(Stored data entries)
========

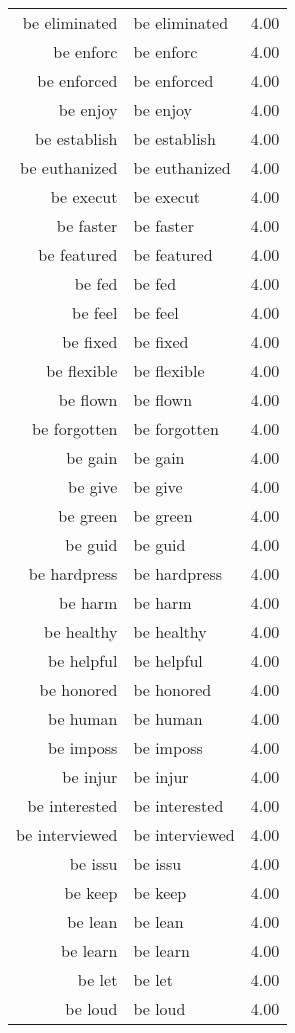 \begin{table}[ht]
\begin{tabular}{rlr}
  be eliminated & be eliminated & 4.00 \\ 
  be enforc & be enforc & 4.00 \\ 
  be enforced & be enforced & 4.00 \\ 
  be enjoy & be enjoy & 4.00 \\ 
  be establish & be establish & 4.00 \\ 
  be euthanized & be euthanized & 4.00 \\ 
  be execut & be execut & 4.00 \\ 
  be faster & be faster & 4.00 \\ 
  be featured & be featured & 4.00 \\ 
  be fed & be fed & 4.00 \\ 
  be feel & be feel & 4.00 \\ 
  be fixed & be fixed & 4.00 \\ 
  be flexible & be flexible & 4.00 \\ 
  be flown & be flown & 4.00 \\ 
  be forgotten & be forgotten & 4.00 \\ 
  be gain & be gain & 4.00 \\ 
  be give & be give & 4.00 \\ 
  be green & be green & 4.00 \\ 
  be guid & be guid & 4.00 \\ 
  be hardpress & be hardpress & 4.00 \\ 
  be harm & be harm & 4.00 \\ 
  be healthy & be healthy & 4.00 \\ 
  be helpful & be helpful & 4.00 \\ 
  be honored & be honored & 4.00 \\ 
  be human & be human & 4.00 \\ 
  be imposs & be imposs & 4.00 \\ 
  be injur & be injur & 4.00 \\ 
  be interested & be interested & 4.00 \\ 
  be interviewed & be interviewed & 4.00 \\ 
  be issu & be issu & 4.00 \\ 
  be keep & be keep & 4.00 \\ 
  be lean & be lean & 4.00 \\ 
  be learn & be learn & 4.00 \\ 
  be let & be let & 4.00 \\ 
  be loud & be loud & 4.00 \\ 

\end{tabular}
\end{table}
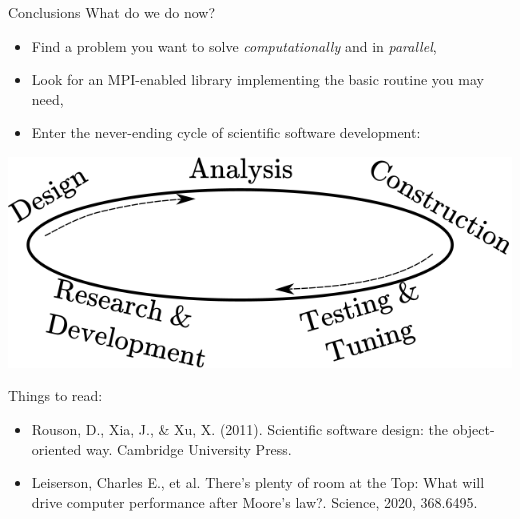 \documentclass[xcolor={svgnames,usenames}]{beamer}
\begin{document}
\begin{frame}{Conclusions}
	What do we do now?
	\begin{itemize}
		\item Find a problem you want to solve \emph{computationally} and in \emph{parallel},
		\item Look for an MPI-enabled library implementing the basic routine you may need,
		\item Enter the never-ending cycle of \alert{scientific software development}:
	\end{itemize}
	\begin{center}
		\includegraphics[width=0.5\columnwidth]{softwarecycle.png}
	\end{center}
	Things to read:
	\begin{itemize}
		\item \small Rouson, D., Xia, J., \& Xu, X. (2011). Scientific software design: the object-oriented way. Cambridge University Press.
		\item \small Leiserson, Charles E., et al. There’s plenty of room at the Top: What will drive computer performance after Moore’s law?. Science, 2020, 368.6495.
	\end{itemize}
\end{frame}
\end{document}
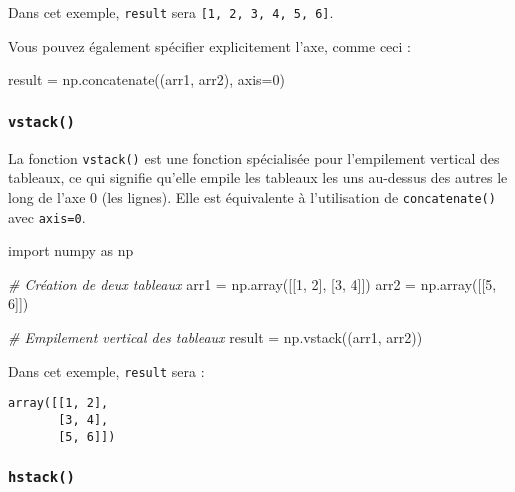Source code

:\documentclass[11pt]{article}
\newenvironment{Shaded}{}{}
\newcommand{\DecValTok}[1]{\textcolor[rgb]{0.25,0.63,0.44}{{#1}}}
\newcommand{\CommentTok}[1]{\textcolor[rgb]{0.38,0.63,0.69}{\textit{{#1}}}}
\newcommand{\NormalTok}[1]{{#1}}
\newcommand{\ImportTok}[1]{{#1}}
\newcommand{\OperatorTok}[1]{\textcolor[rgb]{0.40,0.40,0.40}{{#1}}}
\begin{document}
Dans cet exemple, \texttt{result} sera
\texttt{{[}1,\ 2,\ 3,\ 4,\ 5,\ 6{]}}.

Vous pouvez également spécifier explicitement l'axe, comme ceci :

\begin{Shaded}
\begin{Highlighting}[]
\NormalTok{result }\OperatorTok{=}\NormalTok{ np.concatenate((arr1, arr2), axis}\OperatorTok{=}\DecValTok{0}\NormalTok{)}
\end{Highlighting}
\end{Shaded}

\hypertarget{vstack}{%
\subsubsection{\texorpdfstring{\texttt{vstack()}}{vstack()}}\label{vstack}}

La fonction \texttt{vstack()} est une fonction spécialisée pour
l'empilement vertical des tableaux, ce qui signifie qu'elle empile les
tableaux les uns au-dessus des autres le long de l'axe 0 (les lignes).
Elle est équivalente à l'utilisation de \texttt{concatenate()} avec
\texttt{axis=0}.

\begin{Shaded}
\begin{Highlighting}[]
\ImportTok{import}\NormalTok{ numpy }\ImportTok{as}\NormalTok{ np}

\CommentTok{\# Création de deux tableaux}
\NormalTok{arr1 }\OperatorTok{=}\NormalTok{ np.array([[}\DecValTok{1}\NormalTok{, }\DecValTok{2}\NormalTok{], [}\DecValTok{3}\NormalTok{, }\DecValTok{4}\NormalTok{]])}
\NormalTok{arr2 }\OperatorTok{=}\NormalTok{ np.array([[}\DecValTok{5}\NormalTok{, }\DecValTok{6}\NormalTok{]])}

\CommentTok{\# Empilement vertical des tableaux}
\NormalTok{result }\OperatorTok{=}\NormalTok{ np.vstack((arr1, arr2))}
\end{Highlighting}
\end{Shaded}

Dans cet exemple, \texttt{result} sera :

\begin{verbatim}
array([[1, 2],
       [3, 4],
       [5, 6]])
\end{verbatim}

\hypertarget{hstack}{%
\subsubsection{\texorpdfstring{\texttt{hstack()}}{hstack()}}\label{hstack}}
\end{document}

========

* Work request *
Copy all of the data word for word, and keep the pictures out of it.

* Response for this exercise *
 \begin{table}[ht]
\begin{tabular}{rlr}
  be eliminated & be eliminated & 4.00 \\ 
  be enforc & be enforc & 4.00 \\ 
  be enforced & be enforced & 4.00 \\ 
  be enjoy & be enjoy & 4.00 \\ 
  be establish & be establish & 4.00 \\ 
  be euthanized & be euthanized & 4.00 \\ 
  be execut & be execut & 4.00 \\ 
  be faster & be faster & 4.00 \\ 
  be featured & be featured & 4.00 \\ 
  be fed & be fed & 4.00 \\ 
  be feel & be feel & 4.00 \\ 
  be fixed & be fixed & 4.00 \\ 
  be flexible & be flexible & 4.00 \\ 
  be flown & be flown & 4.00 \\ 
  be forgotten & be forgotten & 4.00 \\ 
  be gain & be gain & 4.00 \\ 
  be give & be give & 4.00 \\ 
  be green & be green & 4.00 \\ 
  be guid & be guid & 4.00 \\ 
  be hardpress & be hardpress & 4.00 \\ 
  be harm & be harm & 4.00 \\ 
  be healthy & be healthy & 4.00 \\ 
  be helpful & be helpful & 4.00 \\ 
  be honored & be honored & 4.00 \\ 
  be human & be human & 4.00 \\ 
  be imposs & be imposs & 4.00 \\ 
  be injur & be injur & 4.00 \\ 
  be interested & be interested & 4.00 \\ 
  be interviewed & be interviewed & 4.00 \\ 
  be issu & be issu & 4.00 \\ 
  be keep & be keep & 4.00 \\ 
  be lean & be lean & 4.00 \\ 
  be learn & be learn & 4.00 \\ 
  be let & be let & 4.00 \\ 
  be loud & be loud & 4.00 \\ 

\end{tabular}
\end{table}
 \documentclass[xcolor={svgnames,usenames}]{beamer}
\begin{document}
\begin{frame}{Conclusions}
	What do we do now?
	\begin{itemize}
		\item Find a problem you want to solve \emph{computationally} and in \emph{parallel},
		\item Look for an MPI-enabled library implementing the basic routine you may need,
		\item Enter the never-ending cycle of \alert{scientific software development}:
	\end{itemize}
	\begin{center}
		\includegraphics[width=0.5\columnwidth]{softwarecycle.png}
	\end{center}
	Things to read:
	\begin{itemize}
		\item \small Rouson, D., Xia, J., \& Xu, X. (2011). Scientific software design: the object-oriented way. Cambridge University Press.
		\item \small Leiserson, Charles E., et al. There’s plenty of room at the Top: What will drive computer performance after Moore’s law?. Science, 2020, 368.6495.
	\end{itemize}
\end{frame}
\end{document}
Source code

:\documentclass[11pt]{article}
\newenvironment{Shaded}{}{}
\newcommand{\DecValTok}[1]{\textcolor[rgb]{0.25,0.63,0.44}{{#1}}}
\newcommand{\CommentTok}[1]{\textcolor[rgb]{0.38,0.63,0.69}{\textit{{#1}}}}
\newcommand{\NormalTok}[1]{{#1}}
\newcommand{\ImportTok}[1]{{#1}}
\newcommand{\OperatorTok}[1]{\textcolor[rgb]{0.40,0.40,0.40}{{#1}}}
\begin{document}
Dans cet exemple, \texttt{result} sera
\texttt{{[}1,\ 2,\ 3,\ 4,\ 5,\ 6{]}}.

Vous pouvez également spécifier explicitement l'axe, comme ceci :

\begin{Shaded}
\begin{Highlighting}[]
\NormalTok{result }\OperatorTok{=}\NormalTok{ np.concatenate((arr1, arr2), axis}\OperatorTok{=}\DecValTok{0}\NormalTok{)}
\end{Highlighting}
\end{Shaded}

\hypertarget{vstack}{%
\subsubsection{\texorpdfstring{\texttt{vstack()}}{vstack()}}\label{vstack}}

La fonction \texttt{vstack()} est une fonction spécialisée pour
l'empilement vertical des tableaux, ce qui signifie qu'elle empile les
tableaux les uns au-dessus des autres le long de l'axe 0 (les lignes).
Elle est équivalente à l'utilisation de \texttt{concatenate()} avec
\texttt{axis=0}.

\begin{Shaded}
\begin{Highlighting}[]
\ImportTok{import}\NormalTok{ numpy }\ImportTok{as}\NormalTok{ np}

\CommentTok{\# Création de deux tableaux}
\NormalTok{arr1 }\OperatorTok{=}\NormalTok{ np.array([[}\DecValTok{1}\NormalTok{, }\DecValTok{2}\NormalTok{], [}\DecValTok{3}\NormalTok{, }\DecValTok{4}\NormalTok{]])}
\NormalTok{arr2 }\OperatorTok{=}\NormalTok{ np.array([[}\DecValTok{5}\NormalTok{, }\DecValTok{6}\NormalTok{]])}

\CommentTok{\# Empilement vertical des tableaux}
\NormalTok{result }\OperatorTok{=}\NormalTok{ np.vstack((arr1, arr2))}
\end{Highlighting}
\end{Shaded}

Dans cet exemple, \texttt{result} sera :

\begin{verbatim}
array([[1, 2],
       [3, 4],
       [5, 6]])
\end{verbatim}

\hypertarget{hstack}{%
\subsubsection{\texorpdfstring{\texttt{hstack()}}{hstack()}}\label{hstack}}
\end{document}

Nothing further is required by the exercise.